- RECORD EXCERPTS

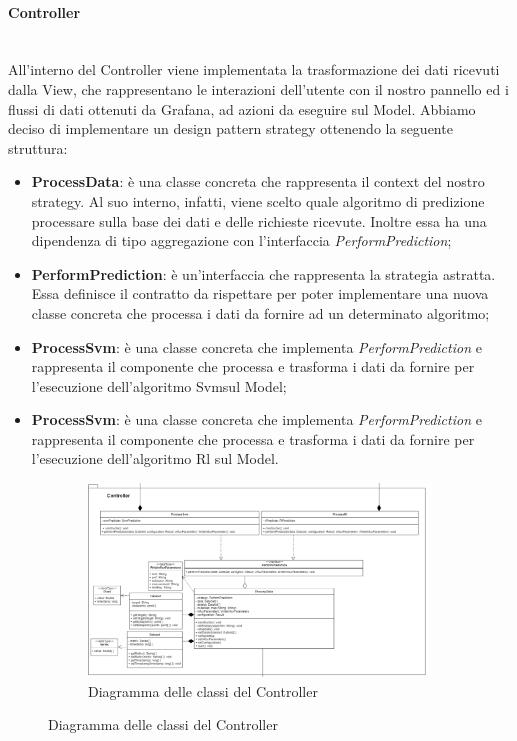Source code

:\paragraph{Controller} \mbox{}\\ [1mm]
All'interno del Controller viene implementata la trasformazione dei dati ricevuti dalla View, che rappresentano le interazioni dell'utente con il nostro pannello ed i flussi di dati ottenuti da Grafana\glo, ad azioni da eseguire sul Model.
Abbiamo deciso di implementare un design pattern strategy ottenendo la seguente struttura:
\begin{itemize}
	\item \textbf{ProcessData}: è una classe concreta che rappresenta il context del nostro strategy. Al suo interno, infatti, viene scelto quale algoritmo di predizione processare sulla base dei dati e delle richieste ricevute. Inoltre essa ha una dipendenza di tipo aggregazione con l'interfaccia \textit{PerformPrediction};
	\item \textbf{PerformPrediction}: è un'interfaccia che rappresenta la strategia astratta. Essa definisce il contratto da rispettare per poter implementare una nuova classe concreta che processa i dati da fornire ad un determinato algoritmo;
	\item \textbf{ProcessSvm}: è una classe concreta che implementa \textit{PerformPrediction} e rappresenta il componente che processa e trasforma i dati da fornire per l'esecuzione dell'algoritmo Svm\glosp sul Model;
	\item \textbf{ProcessSvm}: è una classe concreta che implementa \textit{PerformPrediction} e rappresenta il componente che processa e trasforma i dati da fornire per l'esecuzione dell'algoritmo Rl sul Model.
\end{itemize}
\mbox{}
\begin{landscape}
	\begin{figure}
		\begin{figure} [H]
			\includegraphics[width=\linewidth]{./img/Diagrammi/controller-plug-in.png}
			\caption{Diagramma delle classi del Controller}
		\end{figure}
	\end{figure}
\end{landscape}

- EXERCISE GOAL
Go line by line through the data above and report each one that holds the string "figure".

- THE ANSWER
	\begin{figure}
		\begin{figure} [H]
		\end{figure}
	\end{figure}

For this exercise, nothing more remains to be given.